Our actions led to this clusterfuck, and no amount of words or excuses can absolve us of our guilt.
You think when Gabriel wakes up blind, knowing his sister has disappeared again with Jet, that he’ll give a damn what was said or not said?
To you and Jet, it was a game leading us on…
all to get us to this very point. Whether you knew the ending or not is irrelevant because you knew someone could get hurt in the process, and you did it anyway. ”
Elira looked away, blinking hard.
“So what now? You throw me and Jet under the bus and make a deal to save yourself?”
“I’m not saving myself,” I said flatly. “I’m trying to keep us alive. All of us. A marriage alliance with Gabriel could stall the retaliation. We can only hope Jet and Anya know what they’re doing.”
“You think he’ll agree?” she whispered.
“He might.” I glanced back at the bed.
She gave a bitter laugh. “Gabriel should be grateful. He’s had the hots for you for years. The only reason he didn’t act on it was because we kept driving a wedge into his attempts.”
I shook my head.
“Wedge or not, I never entertained anything with him.” Because my own reaction to him worried me, but I wasn’t going to voice that now.
“Jet knew, you know,” Elira grumbled.
“Knew what?”
“He knew if you two were forced into close proximity, that you’d fall for each other.
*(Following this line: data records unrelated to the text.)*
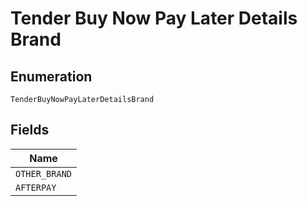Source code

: 
# Tender Buy Now Pay Later Details Brand

## Enumeration

`TenderBuyNowPayLaterDetailsBrand`

## Fields

| Name |
|  --- |
| `OTHER_BRAND` |
| `AFTERPAY` |

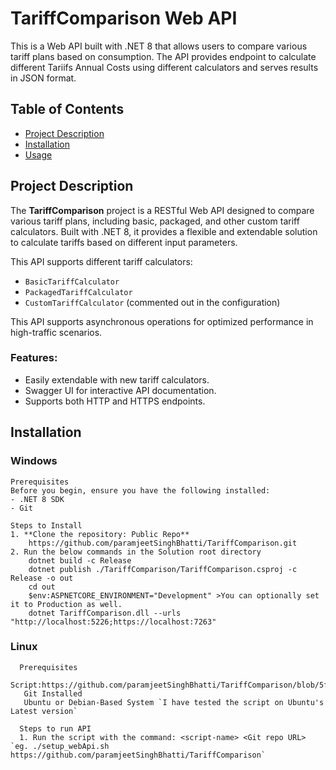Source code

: # TariffComparison Web API

This is a Web API built with .NET 8 that allows users to compare various tariff plans based on consumption. The API provides endpoint to calculate different Tariifs Annual Costs using different calculators and serves results in JSON format.

## Table of Contents

- [Project Description](#project-description)
- [Installation](#installation)
- [Usage](#usage)

## Project Description

The **TariffComparison** project is a RESTful Web API designed to compare various tariff plans, including basic, packaged, and other custom tariff calculators. Built with .NET 8, it provides a flexible and extendable solution to calculate tariffs based on different input parameters.

This API supports different tariff calculators:
- `BasicTariffCalculator`
- `PackagedTariffCalculator`
- `CustomTariffCalculator` (commented out in the configuration)

This API supports asynchronous operations for optimized performance in high-traffic scenarios.

### Features:
- Easily extendable with new tariff calculators.
- Swagger UI for interactive API documentation.
- Supports both HTTP and HTTPS endpoints.

## Installation
 ### Windows

    Prerequisites
    Before you begin, ensure you have the following installed:
    - .NET 8 SDK
    - Git
    
    Steps to Install
    1. **Clone the repository: Public Repo** 
        https://github.com/paramjeetSinghBhatti/TariffComparison.git
    2. Run the below commands in the Solution root directory
        dotnet build -c Release
        dotnet publish ./TariffComparison/TariffComparison.csproj -c Release -o out
        cd out
        $env:ASPNETCORE_ENVIRONMENT="Development" >You can optionally set it to Production as well.
        dotnet TariffComparison.dll --urls "http://localhost:5226;https://localhost:7263"

  ### Linux

      Prerequisites
       Script:https://github.com/paramjeetSinghBhatti/TariffComparison/blob/5fc8a935040f159da1213a72845603a1d1287dec/TariffComparison/Script/setup_webApi.sh
       Git Installed
       Ubuntu or Debian-Based System `I have tested the script on Ubuntu's Latest version`

      Steps to run API
      1. Run the script with the command: <script-name> <Git repo URL> `eg. ./setup_webApi.sh https://github.com/paramjeetSinghBhatti/TariffComparison`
Well, that you’d fall for him, because Gabriel was a goner for you already. That was his angle… not this stupid explosion.”
My brows knitted. “I don’t follow.”
Elira sighed. “When Gabriel flat-out refused Jet’s offer back at Revelation, Jet started planning. Hence all the games. He wanted you two to fall for each other, and it would give him the opening to get Anya. In Jet’s mind, Gabriel would have to be okay with him and Anya.”
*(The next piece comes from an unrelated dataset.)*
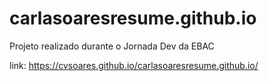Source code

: # carlasoaresresume.github.io
Projeto realizado durante o Jornada Dev da EBAC

link: https://cvsoares.github.io/carlasoaresresume.github.io/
I scoffed. “That is the most fucked-up, not to mention chauvinistic, methodology ever, and all of us are old enough to recognize it.”
Elira shrugged. “Be sure to say that to Jet next time.”
“Oh, I will.”
Elira stared down at her lap. “I’ll apologize to Gabriel, on behalf of Jet and myself.”
I couldn’t listen to it anymore. No amount of words could be enough here, and my frustration and anger bubbled back up.
“Please leave, Elira.”
She gasped. “What?’
Outside the room, the commotion was endless—orders barked at nurses, footsteps echoing down sterile hallways—but in here, everything felt frozen. It almost felt as if something was trapped between what had already been lost and what still might be salvaged.
“I need you to leave,” I said firmly. “I don’t want you to be here. Not right now, and I’m getting to a point where I’m so fucking angry at you and even more at myself that just looking at you makes me sick to my stomach. I can only imagine how Gabriel will feel when he wakes up.”
I didn’t tell her that I was fucking terrified Gabriel would ask me to get lost too.
Or that he wouldn’t forgive me, as he shouldn’t.
And most of all, I struggled to get rid of this guilt of what I had done to this man who had been nothing but supportive, charming, and so goddamn understanding in recent months.
“I never wanted it to end like this,” Elira murmured, standing by the door.
“Neither did I,” I said quietly. “But that doesn’t absolve us of our guilt or our responsibilities.”
I stood and crossed to Gabriel’s bedside, letting my hand hover over his, not quite touching. He looked too still, too far away from the man I remembered—sharp eyes, sharper tongue, always calculating.
Would that man wake up and see me as a traitor? Or a solution? Would he be able to see me at all?
“I’ll make the offer,” I said to no one in particular. “He deserves the chance to say yes or to destroy us.”